When your children let you in on their secret plan for a
surprise party for your wife’s seventieth birthday and you remember that you
are seven years her senior, a ‘senior moment’ should not come as a major
surprise. Still I panicked.
A friend had dragged me kicking into a conference on
international health and justice that a friend of hers was organizing in
Canada. I had a basic concept that I had mulled in my mind for a long time: to
look at the health of the Palestinian citizens of Israel from the critical
angle of equality and human rights. I submitted an abstract and received an
encouraging response from the organizers. Then I realized that the conference
coincided with my wife’s birthday. I apologized to my friend intending to
withdraw my paper. She came back with a counter proposal: Let us do that
through Skype. I agreed and submitted the full paper. The organizers came back
to me asking for a photo and a brief bio. I submitted those and received
further encouragement. Then communications ceased. I wrote an email to the
technical expert in charge of the Skype linkage asking for technical
assistance. No response. I started feeling uncomfortable.
The morning of the opening day of the three-day conference I
woke up at dawn in our Lower Manhattan rented studio apartment sweating from a
nightmare whose details I couldn’t remember except that a crowd was shouting me
down for something I had said. I went to the kitchen to prepare my morning
kick-start cup of instant coffee in hot milk. When I reached for the coffee
container I couldn’t find the spoon that I was sure I had taken out of the
silverware drawer. I spinned around looking for it when I realized that I was
holding it in my hand all the time. I scooped a heaping of freeze-dried coffee
from the container to find two cups of milk on the countertop, not one. My wife
must have mistakenly left a full cup on the counter before she went to sleep, I
thought. But both cups were equally cold. I poured one back in the milk container.

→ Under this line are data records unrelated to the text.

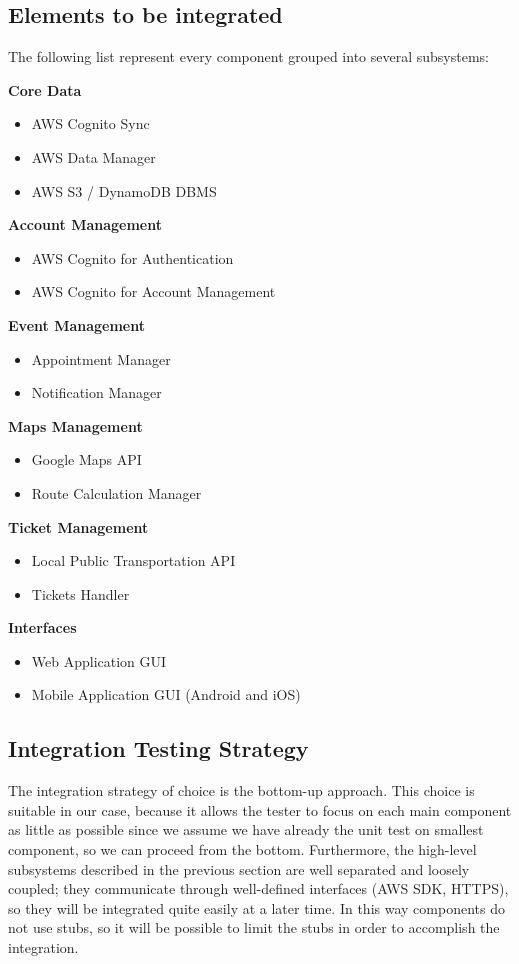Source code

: \subsection*{Elements to be integrated}
\label{sub:delemenetsIntegrated}
The following list represent every component grouped into several subsystems: \newline

\textbf{Core Data}
\begin{itemize}
\item AWS Cognito Sync
\item AWS Data Manager
\item AWS S3 / DynamoDB DBMS
\end{itemize}

\textbf{Account Management}
\begin{itemize}
	\item AWS Cognito for Authentication
	\item AWS Cognito for Account Management
\end{itemize}

\textbf{Event Management}
\begin{itemize}
  \item Appointment Manager
  \item Notification Manager
\end{itemize}

\textbf{Maps Management}
\begin{itemize}
	\item Google Maps API
    \item Route Calculation Manager
\end{itemize}

\textbf{Ticket Management}
\begin{itemize}
	\item Local Public Transportation API
	\item Tickets Handler 
\end{itemize}

\textbf{Interfaces}
\begin{itemize}
\item Web Application GUI
\item Mobile Application GUI (Android and iOS)
\end{itemize}

\subsection*{Integration Testing Strategy}
The integration strategy of choice is the bottom-up approach. 
This choice is suitable in our case, because it allows the tester to focus on each main component as little as possible since we assume we have already the unit test on smallest component, so we can proceed from the bottom.
Furthermore, the high-level subsystems described in the previous section are well separated and loosely coupled; they communicate through well-defined interfaces (AWS SDK, HTTPS), so they will be integrated quite easily at a later time. In this way components do not use stubs, so it will be possible to limit the stubs in order to accomplish the integration.

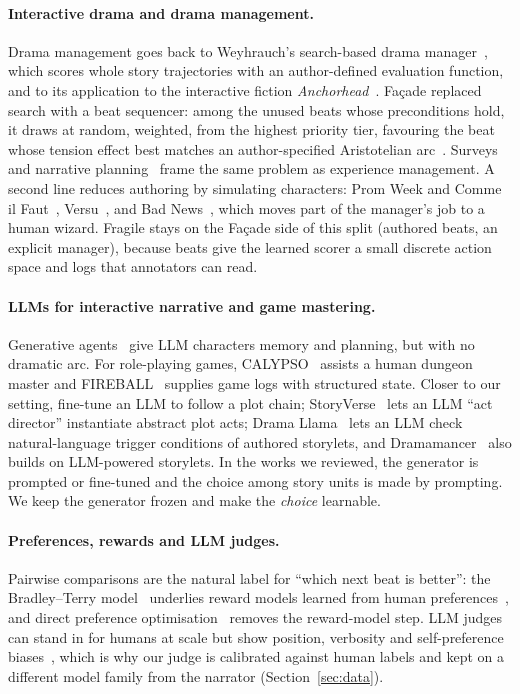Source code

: \documentclass{article}
\newcommand{\fac}{Fa\c{c}ade}
\begin{document}
\paragraph{Interactive drama and drama management.}
Drama management goes back to Weyhrauch's search-based drama manager~\citep{weyhrauch1997guiding}, which scores whole story trajectories with an author-defined evaluation function, and to its application to the interactive fiction \emph{Anchorhead}~\citep{nelson2005searchbased}. \fac{} replaced search with a beat sequencer: among the unused beats whose preconditions hold, it draws at random, weighted, from the highest priority tier, favouring the beat whose tension effect best matches an author-specified Aristotelian arc~\citep{mateas2003facade,mateas2005structuring,mateas2002interactive}. Surveys~\citep{roberts2008survey,riedl2013interactive} and narrative planning~\citep{riedl2010narrative} frame the same problem as experience management. A second line reduces authoring by simulating characters: Prom Week and Comme il Faut~\citep{mccoy2011promweek,mccoy2014social}, Versu~\citep{evans2014versu}, and Bad News~\citep{ryan2016badnews}, which moves part of the manager's job to a human wizard. Fragile stays on the \fac{} side of this split (authored beats, an explicit manager), because beats give the learned scorer a small discrete action space and logs that annotators can read.

\paragraph{LLMs for interactive narrative and game mastering.}
Generative agents~\citep{park2023generative} give LLM characters memory and planning, but with no dramatic arc. For role-playing games, CALYPSO~\citep{zhu2023calypso} assists a human dungeon master and FIREBALL~\citep{zhu2023fireball} supplies game logs with structured state. Closer to our setting, \citet{wu2024roleplay} fine-tune an LLM to follow a plot chain; StoryVerse~\citep{wang2024storyverse} lets an LLM ``act director'' instantiate abstract plot acts; Drama Llama~\citep{sun2025dramallama} lets an LLM check natural-language trigger conditions of authored storylets, and Dramamancer~\citep{wang2025dramamancer} also builds on LLM-powered storylets. In the works we reviewed, the generator is prompted or fine-tuned and the choice among story units is made by prompting. We keep the generator frozen and make the \emph{choice} learnable.

\paragraph{Preferences, rewards and LLM judges.}
Pairwise comparisons are the natural label for ``which next beat is better'': the Bradley--Terry model~\citep{bradley1952rank} underlies reward models learned from human preferences~\citep{christiano2017deep,ouyang2022training}, and direct preference optimisation~\citep{rafailov2023direct} removes the reward-model step. LLM judges can stand in for humans at scale but show position, verbosity and self-preference biases~\citep{zheng2023judging}, which is why our judge is calibrated against human labels and kept on a different model family from the narrator (Section~\ref{sec:data}).
\end{document}
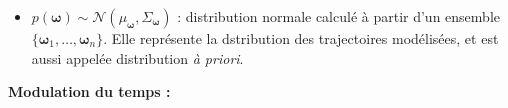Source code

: \documentclass[utf8]{frontiersSCNS} %
\newcommand{\rev}[1]{\textcolor{blue}{#1}}
\newcommand{\todo}[1]{\textcolor{red}{\textbf{/*#1*/}}}
\begin{document}
\begin{itemize}
\item $p(\boldsymbol{\omega}) \sim \mathcal{N}(\mu_{\boldsymbol{\omega}}, \Sigma_{\boldsymbol{\omega}})$ : distribution normale calculé à partir d'un ensemble $\{\boldsymbol{\omega}_1, \ldots, \boldsymbol{\omega}_n\}$.  Elle représente la dstribution des trajectoires modélisées, et est aussi appelée distribution \textit{à priori}.


\end{itemize}
\textbf{Modulation du temps :}
\end{document}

I needed to run a reality check: I walked over to my desk to see if I had
already placed my standard morning anise-flavored biscotti (our rented studio
is just west of Little Italy) on a paper towel by my laptop to savor with my
first morning coffee. I felt reassured not to find any. I rubbed my hand over
my face: No, I hadn’t shaved yet. I regained my composure and didn’t start
crying. With age we all become emotionally labile. I heated my cup of coffee
and sat down to check my email. No response from my technical contact at the
conference. I wrote a panicked alert to the dozen different people with whom I
had been in touch about the conference including the friend who had lured me to
this trap in the first place: “Help! I am being ignored.”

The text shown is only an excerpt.